2014-11-10 21:00:31 | 初能変 第二 所縁行相門
二分説の証明が出されます。教証ですね。『厚厳経』が引用されます。
 『契経に説くが如し。
   一切は唯だ有覚のみ、所覚の義は皆無し。能覚と所覚との分いい、各自然にして而も転ずと云う。」(『論』第二・二十九左)
 『厚厳経』に説かれている。一切は唯識である、と。所覚(所縁=相分)の相は識がつくりだしているものであるから、所覚の義は無いものである。しかし、認識が成り立つのは、能縁と所縁、即ち見分と相分があって、各々自然にして転じているのである」、と。
 『述記』は「一切唯有覚 所覚義皆無」というのは、内心は有であり、外境は無いもである、と説き、「能覚所覚憤 各自然而転」は、自の内心の見・相二分有ることを明らかにしている。」と説明しています。相は、相似ですね。能縁・所縁に似た相が現れている。亦相は相応ですね、和合している。

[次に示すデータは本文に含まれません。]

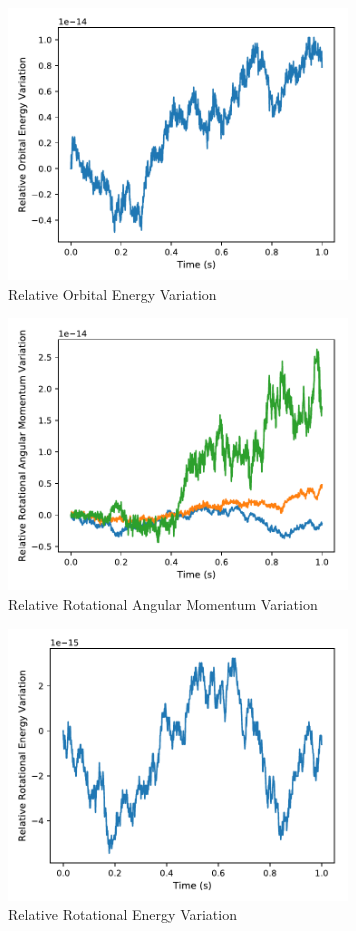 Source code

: \documentclass[]{BasiliskReportMemo}
\begin{document}
\begin{figure}[h]
		\centering
		\includegraphics[width=9cm]{Figures/OE_time0001s.pdf}
		\caption{Relative Orbital Energy Variation}
		\label{fig:OE001s}
	\end{figure}
\begin{figure}[h]
		\centering
		\includegraphics[width=9cm]{Figures/RAM_time0001s.pdf}
		\caption{Relative Rotational Angular Momentum Variation}
		\label{fig:RAM001s}
	\end{figure}

\begin{figure}[h]
		\centering
		\includegraphics[width=9cm]{Figures/RE_time0001s.pdf}
		\caption{Relative Rotational Energy Variation}
		\label{fig:RE001s}
	\end{figure}
\clearpage
\end{document}
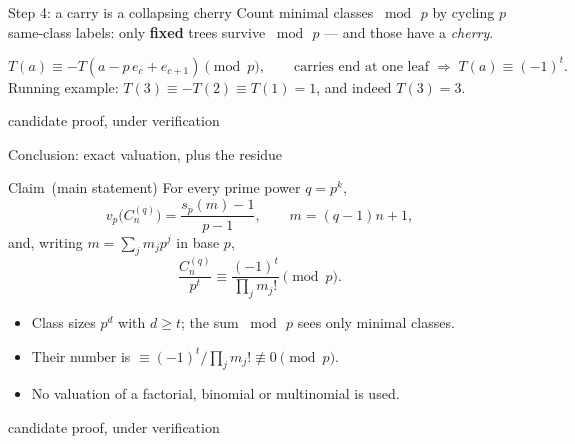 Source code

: \documentclass[aspectratio=169,11pt]{beamer}
\newcommand{\claimstatus}{candidate proof, under verification}
\newcommand{\ourresult}{Claim}
\newcommand{\status}{\par\vfill{\tiny\color{gray}\claimstatus\par}}
\newcommand{\vp}{v_p}
\newcommand{\sd}{s_p}
\newcommand{\Cq}{C_n^{(q)}}
\begin{document}
\begin{frame}{Step 4: a carry is a collapsing cherry}
  Count minimal classes $\bmod\,p$ by cycling $p$ same-class labels:
  only \textbf{fixed} trees survive $\bmod\,p$ --- and those have a \emph{cherry}.
  \begin{center}
  \qquad
  \end{center}
  \[
    T(a)\equiv -T(a-p\,e_c+e_{c+1})\pmod p,\qquad
    \text{carries end at one leaf}\;\Rightarrow\;T(a)\equiv(-1)^t .
  \]
  Running example: $T(3)\equiv -T(2)\equiv T(1)=1$, and indeed $T(3)=3$.
  \status
\end{frame}

\begin{frame}{Conclusion: exact valuation, plus the residue}
  \begin{block}{\ourresult\ (main statement)}
    For every prime power $q=p^k$,
    \[
      \vp\!\bigl(\Cq\bigr)=\frac{\sd(m)-1}{p-1},
      \qquad m=(q-1)n+1,
    \]
    and, writing $m=\sum_j m_jp^j$ in base $p$,
    \[
      \frac{\Cq}{p^t}\equiv\frac{(-1)^t}{\prod_j m_j!}\pmod p .
    \]
  \end{block}
  \begin{itemize}
    \item Class sizes $p^d$ with $d\ge t$; the sum $\bmod\,p$ sees only minimal classes.
    \item Their number is $\equiv(-1)^t/\prod_j m_j!\not\equiv 0\pmod p$.
    \item No valuation of a factorial, binomial or multinomial is used.
  \end{itemize}
  \status
\end{frame}
\end{document}
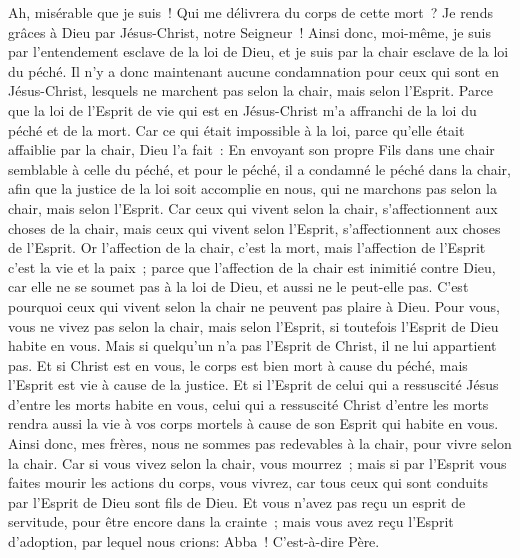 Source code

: \begin{multicols}{2}
Ah, misérable que je suis~! Qui me délivrera du corps de cette mort~?
Je rends grâces à Dieu par Jésus-Christ, notre Seigneur~! Ainsi donc, moi-même, je suis par l'entendement esclave de la loi de Dieu, et je suis par la chair esclave de la loi du péché.
\VerseOne{}Il n'y a donc maintenant aucune condamnation pour ceux qui sont en Jésus-Christ, lesquels ne marchent pas selon la chair, mais selon l'Esprit.
Parce que la loi de l'Esprit de vie qui est en Jésus-Christ m'a affranchi de la loi du péché et de la mort.
Car ce qui était impossible à la loi, parce qu'elle était affaiblie par la chair, Dieu l'a fait~: En envoyant son propre Fils dans une chair semblable à celle du péché, et pour le péché, il a condamné le péché dans la chair,
afin que la justice de la loi soit accomplie en nous, qui ne marchons pas selon la chair, mais selon l'Esprit.
Car ceux qui vivent selon la chair, s'affectionnent aux choses de la chair, mais ceux qui vivent selon l'Esprit, s'affectionnent aux choses de l'Esprit.
Or l'affection de la chair, c'est la mort, mais l'affection de l'Esprit c'est la vie et la paix~;
parce que l'affection de la chair est inimitié contre Dieu, car elle ne se soumet pas à la loi de Dieu, et aussi ne le peut-elle pas.
C'est pourquoi ceux qui vivent selon la chair ne peuvent pas plaire à Dieu.
Pour vous, vous ne vivez pas selon la chair, mais selon l'Esprit, si toutefois l'Esprit de Dieu habite en vous. Mais si quelqu'un n'a pas l'Esprit de Christ, il ne lui appartient pas.
Et si Christ est en vous, le corps est bien mort à cause du péché, mais l'Esprit est vie à cause de la justice.
Et si l'Esprit de celui qui a ressuscité Jésus d'entre les morts habite en vous, celui qui a ressuscité Christ d'entre les morts rendra aussi la vie à vos corps mortels à cause de son Esprit qui habite en vous.
Ainsi donc, mes frères, nous ne sommes pas redevables à la chair, pour vivre selon la chair.
Car si vous vivez selon la chair, vous mourrez~; mais si par l'Esprit vous faites mourir les actions du corps, vous vivrez,
car tous ceux qui sont conduits par l'Esprit de Dieu sont fils de Dieu.
Et vous n'avez pas reçu un esprit de servitude, pour être encore dans la crainte~; mais vous avez reçu l'Esprit d'adoption, par lequel nous crions: Abba~! C'est-à-dire Père.

\end{multicols}
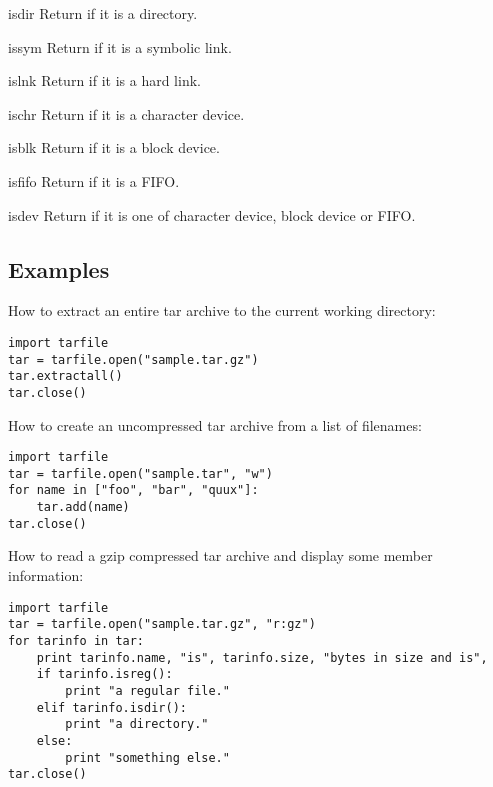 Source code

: \begin{methoddesc}{isdir}{}
    Return  if it is a directory.
\end{methoddesc}

\begin{methoddesc}{issym}{}
    Return  if it is a symbolic link.
\end{methoddesc}

\begin{methoddesc}{islnk}{}
    Return  if it is a hard link.
\end{methoddesc}

\begin{methoddesc}{ischr}{}
    Return  if it is a character device.
\end{methoddesc}

\begin{methoddesc}{isblk}{}
    Return  if it is a block device.
\end{methoddesc}

\begin{methoddesc}{isfifo}{}
    Return  if it is a FIFO.
\end{methoddesc}

\begin{methoddesc}{isdev}{}
    Return  if it is one of character device, block
    device or FIFO.
\end{methoddesc}


\subsection{Examples \label{tar-examples}}

How to extract an entire tar archive to the current working directory:
\begin{verbatim}
import tarfile
tar = tarfile.open("sample.tar.gz")
tar.extractall()
tar.close()
\end{verbatim}

How to create an uncompressed tar archive from a list of filenames:
\begin{verbatim}
import tarfile
tar = tarfile.open("sample.tar", "w")
for name in ["foo", "bar", "quux"]:
    tar.add(name)
tar.close()
\end{verbatim}

How to read a gzip compressed tar archive and display some member information:
\begin{verbatim}
import tarfile
tar = tarfile.open("sample.tar.gz", "r:gz")
for tarinfo in tar:
    print tarinfo.name, "is", tarinfo.size, "bytes in size and is",
    if tarinfo.isreg():
        print "a regular file."
    elif tarinfo.isdir():
        print "a directory."
    else:
        print "something else."
tar.close()
\end{verbatim}

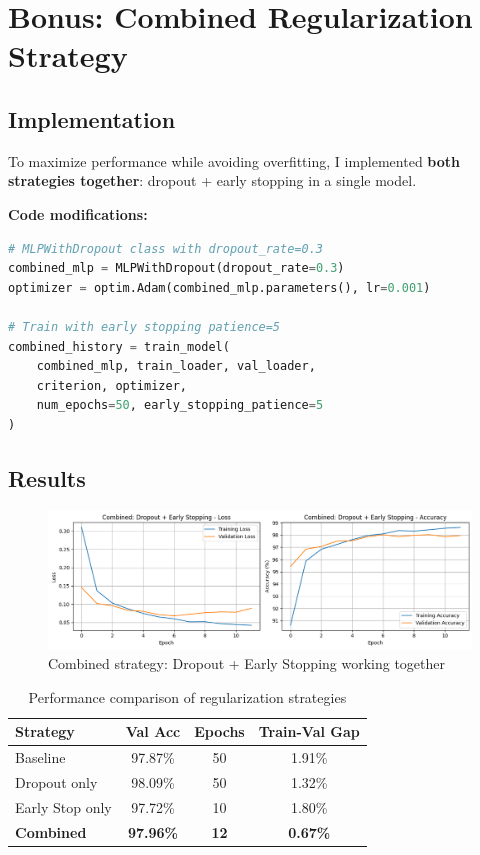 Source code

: \section{Bonus: Combined Regularization Strategy}

\subsection{Implementation}

To maximize performance while avoiding overfitting, I implemented \textbf{both strategies together}: dropout + early stopping in a single model.

\textbf{Code modifications:}
\begin{lstlisting}[language=Python]
# MLPWithDropout class with dropout_rate=0.3
combined_mlp = MLPWithDropout(dropout_rate=0.3)
optimizer = optim.Adam(combined_mlp.parameters(), lr=0.001)

# Train with early stopping patience=5
combined_history = train_model(
    combined_mlp, train_loader, val_loader, 
    criterion, optimizer,
    num_epochs=50, early_stopping_patience=5
)
\end{lstlisting}

\subsection{Results}

\begin{figure}[h]
    \centering
    \includegraphics[width=0.7\linewidth]{section6/combined.png}
    \caption{Combined strategy: Dropout + Early Stopping working together}
    \label{fig:combined}
\end{figure}

\begin{table}[h]
\centering
\begin{tabular}{|l|c|c|c|}
\hline
\textbf{Strategy} & \textbf{Val Acc} & \textbf{Epochs} & \textbf{Train-Val Gap} \\ \hline
Baseline & 97.87\% & 50 & 1.91\% \\ \hline
Dropout only & 98.09\% & 50 & 1.32\% \\ \hline
Early Stop only & 97.72\% & 10 & 1.80\% \\ \hline
\textbf{Combined} & \textbf{97.96\%} & \textbf{12} & \textbf{0.67\%} \\ \hline
\end{tabular}
\caption{Performance comparison of regularization strategies}
\label{tab:combined-results}
\end{table}

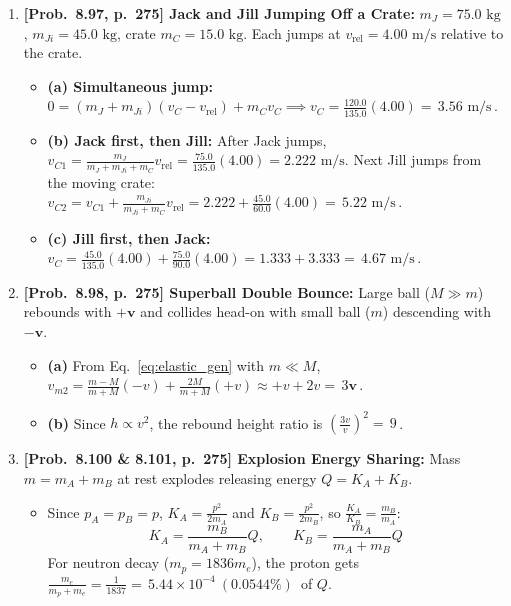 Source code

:\documentclass[11pt,a4paper,openany,oneside]{book}
\newcommand{\eqbox}[1]{\boxed{\,#1\,}}
\newcommand{\vect}[1]{\mathbf{#1}}
\numberwithin{equation}{chapter}
\begin{document}
\begin{enumerate}[label=\textbf{Prob.\ \arabic*},leftmargin=4.2em]
  \item \textbf{[Prob.\ 8.97, p.\ 275] Jack and Jill Jumping Off a Crate:}
  $m_J = 75.0\text{ kg}$, $m_{Ji} = 45.0\text{ kg}$, crate $m_C = 15.0\text{ kg}$. Each jumps at $v_{\text{rel}} = 4.00\text{ m/s}$ relative to the crate.
  \begin{itemize}
    \item \textbf{(a) Simultaneous jump:} $0 = (m_J+m_{Ji})(v_C - v_{\text{rel}}) + m_C v_C \implies v_C = \frac{120.0}{135.0}(4.00) = \eqbox{3.56\text{ m/s}}$.
    \item \textbf{(b) Jack first, then Jill:} After Jack jumps, $v_{C1} = \frac{m_J}{m_J+m_{Ji}+m_C}v_{\text{rel}} = \frac{75.0}{135.0}(4.00) = 2.222\text{ m/s}$. Next Jill jumps from the moving crate: $v_{C2} = v_{C1} + \frac{m_{Ji}}{m_{Ji}+m_C}v_{\text{rel}} = 2.222 + \frac{45.0}{60.0}(4.00) = \eqbox{5.22\text{ m/s}}$.
    \item \textbf{(c) Jill first, then Jack:} $v_C = \frac{45.0}{135.0}(4.00) + \frac{75.0}{90.0}(4.00) = 1.333 + 3.333 = \eqbox{4.67\text{ m/s}}$.
  \end{itemize}

  \item \textbf{[Prob.\ 8.98, p.\ 275] Superball Double Bounce:}
  Large ball ($M \gg m$) rebounds with $+\vect{v}$ and collides head-on with small ball ($m$) descending with $-\vect{v}$.
  \begin{itemize}
    \item \textbf{(a)} From Eq.\ \eqref{eq:elastic_gen} with $m \ll M$, $v_{m2} = \frac{m-M}{m+M}(-v) + \frac{2M}{m+M}(+v) \approx +v + 2v = \eqbox{3\vect{v}}$.
    \item \textbf{(b)} Since $h \propto v^2$, the rebound height ratio is $\left(\frac{3v}{v}\right)^2 = \eqbox{9}$.
  \end{itemize}

  \item \textbf{[Prob.\ 8.100 \& 8.101, p.\ 275] Explosion Energy Sharing:}
  Mass $m = m_A + m_B$ at rest explodes releasing energy $Q = K_A + K_B$.
  \begin{itemize}
    \item Since $p_A = p_B = p$, $K_A = \frac{p^2}{2m_A}$ and $K_B = \frac{p^2}{2m_B}$, so $\frac{K_A}{K_B} = \frac{m_B}{m_A}$:
    \begin{equation*}
      \eqbox{K_A = \frac{m_B}{m_A + m_B}Q, \qquad K_B = \frac{m_A}{m_A + m_B}Q}
    \end{equation*}
    For neutron decay ($m_p = 1836 m_e$), the proton gets $\frac{m_e}{m_p + m_e} = \frac{1}{1837} = \eqbox{5.44\times 10^{-4}\ (0.0544\%)}$ of $Q$.
  \end{itemize}


\end{enumerate}
\end{document}
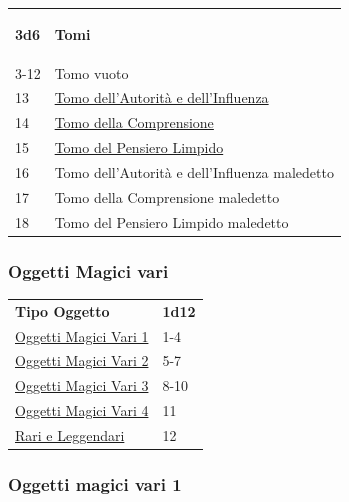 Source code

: \begin{multicols}{2}
{{\small\begin{tabularx}{0.45\textwidth}{lX}\hypertarget{Tomi}{}
\textbf{3d6} & \textbf{Tomi}\\
3-12 & Tomo vuoto\\
13 & \hyperlink{Tomodell'Autoritàedell'Influenza}{Tomo dell'Autorità e dell'Influenza}\\
14 & \hyperlink{TomodellaComprensione}{Tomo della Comprensione}\\
15 & \hyperlink{TomodelPensieroLimpido}{Tomo del Pensiero Limpido}\\
16 & Tomo dell'Autorità e dell'Influenza maledetto\\
17 & Tomo della Comprensione maledetto\\
18 & Tomo del Pensiero Limpido maledetto
\end{tabularx}}

\subsubsection{Oggetti Magici vari}\hypertarget{oggettimagicivari}{}\label{oggettimagicivari}

{\small\begin{tabular}{ll}
\textbf{Tipo Oggetto} & \textbf{1d12}\\
\hyperlink{Oggetti Magici Vari 1}{Oggetti Magici Vari 1}&1-4\\
\hyperlink{Oggetti Magici Vari 2}{Oggetti Magici Vari 2}&5-7\\
\hyperlink{Oggetti Magici Vari 3}{Oggetti Magici Vari 3}&8-10\\
\hyperlink{Oggetti Magici Vari 4}{Oggetti Magici Vari 4}&11\\
\hyperlink{Rari e Leggendari}{Rari e Leggendari}&12
\end{tabular}}

\subsubsection{Oggetti magici vari 1}\hypertarget{Oggetti Magici Vari 1}{}

}
\end{multicols}

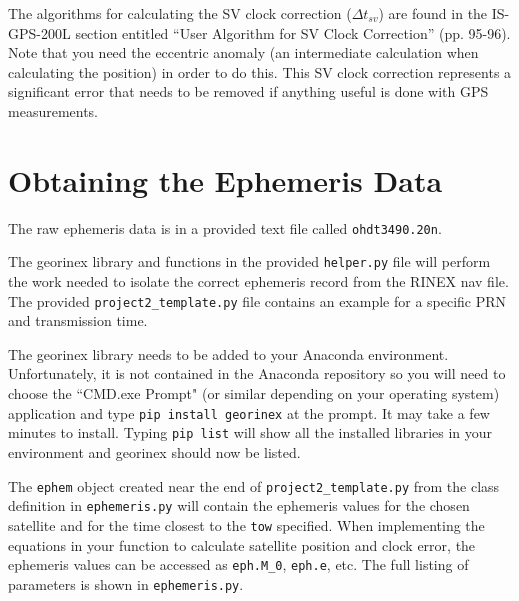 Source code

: \documentclass[12pt]{article}
\begin{document}
The algorithms for calculating the SV clock correction ($\Delta t_{sv}$) are
found in the IS-GPS-200L section entitled ``User Algorithm for SV Clock
Correction'' (pp. 95-96).  Note that you need the eccentric anomaly (an intermediate
calculation when calculating the position) in order to do this.  This SV clock
correction represents a significant error that needs to be removed if anything
useful is done with GPS measurements.

\section*{\textsf{Obtaining the Ephemeris Data}}

The raw ephemeris data is in a provided text file called \texttt{ohdt3490.20n}.  


The georinex library and functions in the provided \texttt{helper.py} file will perform the work needed
to isolate the correct ephemeris record from the RINEX nav file.  The provided
\texttt{project2\_template.py} file contains an example for a specific PRN and transmission time.

The georinex library needs to be added to your Anaconda environment.  Unfortunately, it is not
contained in the Anaconda repository so you will need to choose the ``CMD.exe Prompt" (or similar
depending on your operating system) application and type \texttt{pip install georinex} at the 
prompt.  It may take a few minutes to install.  Typing \texttt{pip list} will show all the installed libraries in your environment 
and georinex should now be listed.

The \texttt{ephem} object created near the end of \texttt{project2\_template.py} from the class definition 
in \texttt{ephemeris.py} will contain the ephemeris values for the chosen satellite 
and for the time closest to the \texttt{tow} specified.  When implementing the equations in your
function to calculate satellite position and clock error, the ephemeris values can be accessed as
\texttt{eph.M\_0}, \texttt{eph.e}, etc.  The full listing of parameters is shown in \texttt{ephemeris.py}.
\end{document}
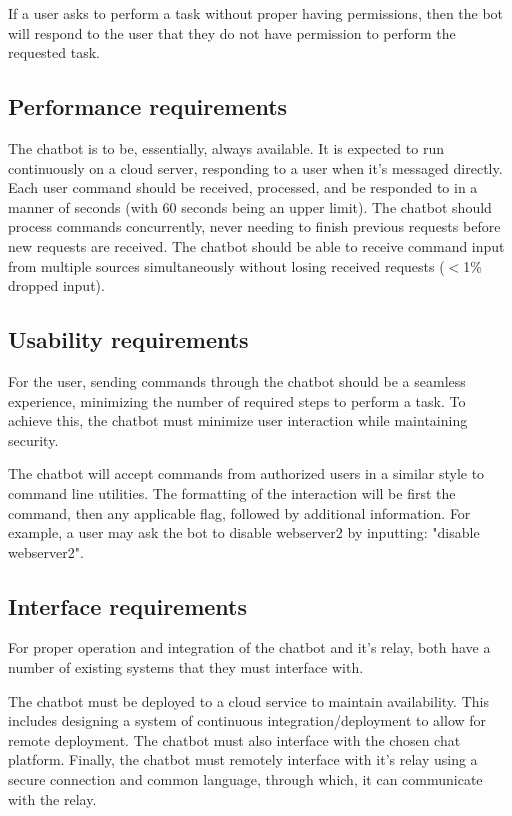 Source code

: \documentclass[onecolumn, draftclsnofoot,10pt, compsoc]{IEEEtran}
\begin{document}
If a user asks to perform a task without proper having permissions, then the bot will respond to the user that they do not have permission to perform the requested task.

\subsection{Performance requirements}
The chatbot is to be, essentially, always available.
It is expected to run continuously on a cloud server, responding to a user when it's messaged directly.
Each user command should be received, processed, and be responded to in a manner of seconds (with 60 seconds being an upper limit).
The chatbot should process commands concurrently, never needing to finish previous requests before new requests are received.
The chatbot should be able to receive command input from multiple sources simultaneously without losing received requests ($<$1\% dropped input). 

\subsection{Usability requirements}
For the user, sending commands through the chatbot should be a seamless experience, minimizing the number of required steps to perform a task.
To achieve this, the chatbot must minimize user interaction while maintaining security.

The chatbot will accept commands from authorized users in a similar style to command line utilities.
The formatting of the interaction will be first the command, then any applicable flag, followed by additional information.
For example, a user may ask the bot to disable webserver2 by inputting: "disable webserver2".

\subsection{Interface requirements}
For proper operation and integration of the chatbot and it's relay, both have a number of existing systems that they must interface with.

The chatbot must be deployed to a cloud service to maintain availability. 
This includes designing a system of continuous integration/deployment to allow for remote deployment.
The chatbot must also interface with the chosen chat platform.
Finally, the chatbot must remotely interface with it's relay using a secure connection and common language, through which, it can communicate with the relay.
\end{document}
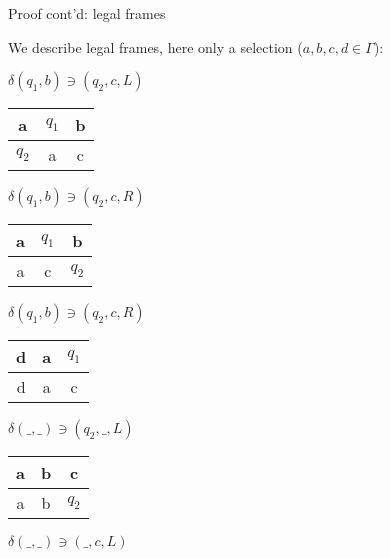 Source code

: \documentclass[handout]{beamer}
\begin{document}
\begin{frame}{Proof cont'd: legal frames}

    \vspace{-3pt}
    We describe \alert{legal frames}, here only a selection ($a,b,c,d\in \Gamma$):

    \begin{center}
        
        \begin{minipage}{0.32\textwidth}
            $\delta(q_1,b)\ni (q_2,c,L)$
    
            \begin{tabular}{|c|c|c|}\hline
                a & $q_1$ & b\\\hline
                $q_2$ & a & c\\\hline
            \end{tabular}
        \end{minipage}
        \begin{minipage}{0.32\textwidth}
            $\delta(q_1,b)\ni (q_2,c,R)$
    
            \begin{tabular}{|c|c|c|}\hline
                a & $q_1$ & b\\\hline
                a & c & $q_2$ \\\hline
            \end{tabular}
        \end{minipage}
        \begin{minipage}{0.32\textwidth}
            $\delta(q_1,b)\ni (q_2,c,R)$
    
            \begin{tabular}{|c|c|c|}\hline
                d & a & $q_1$ \\\hline
                d & a & c  \\\hline
            \end{tabular}
        \end{minipage}
    
        \medskip
    
        \begin{minipage}{0.32\textwidth}
            $\delta(\_,\_)\ni (q_2,\_,L)$
    
            \begin{tabular}{|c|c|c|}\hline
                a & b & c\\\hline
                a & b & $q_2$ \\\hline
            \end{tabular}
        \end{minipage}
        \begin{minipage}{0.32\textwidth}
            $\delta(\_,\_)\ni (\_,c,L)$
    

\end{minipage}
\end{center}
\end{frame}
\end{document}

能縁と所縁が相応して認識が成り立っていることを先ず明らかにしているのです。つまり二分が有ることをですね、先ず証明しているのです。そして二分の背景には自証分が有るという三分が説かれます。
 相似ということが大事なポイントですね。識が外境に変化するのではなく、外境に似て現ずる、変現する、体は内にある。変現しますから、間違いを起こすのですね。恰も外境が実在するかのようにですね。しかし、そうではないのですね。認識しているような外境は存在しないのですね。各々の心が作りだした虚像なわけです。その証拠に、各々の認識というか、同じ対象見ていてもですね、受け取り方は千差万別でしょう。そこで「似」という言葉が使われるわけです。
 「内識転じて外境に似る」
 これが難陀が主張した二分説になるのですね。素朴な認識論です。難陀の説では、内識が見分、これが能転変、所転変は外境で相分。外境に似て現じたものは識の相分である。所転変ですね。即ち、一切は識転変、唯識であるという。すべては識が変化したものにすぎないと云う。相分は識の所縁ですが、所縁は識の所変であるのですね。
    種子生現行。種子は因、現行は果、生現行、ここに「似」がいわれます。生現行は、外境に似て現ずる、識転変ですね。此の上に我・法が仮立されているのです。
 「由仮説我法 有種種相転 彼依識所変 此能変唯三」
と、初めにでてきました。「仮に由って」と所由を示していますね。問答形式ですが、我法と説かれているのは仮説である、と。実体として我法有りと説かれているのではないということです。
 「内識所変の似我似法は、実の我法の証に有りと雖も、然も彼に似て現ずるが故に、説いて仮と為す」、と。体は識。所変の我法は依他起、縁に依って起ったものではあるが実の我、実の法ではない、似て現じたものである。似我似法の所依は、識所変であると答えられてあるのですね。我法とは、我法の依って立つところでが明らかにされているのです。「彼」という一字で答えられています。
 私たちが、私といっているのは、私という実体があるのではなく、仮にですね、「私」と云っているに過ぎなく、私は、識が変化したもの、識所変であるということなのですね。「私」は依他起の存在であるということなのです。それをですね、「私」という実体が有るかのように錯誤をおかしているのですね。
 本識である阿頼耶識は無覆無記ですから、執着をする対象ではないのですね。依他起として見相二分を変現し、見相二分も依他起であるということになります。これが事実ということなのですね。すべてはただ識のみあり。事実を言い当てた言葉です。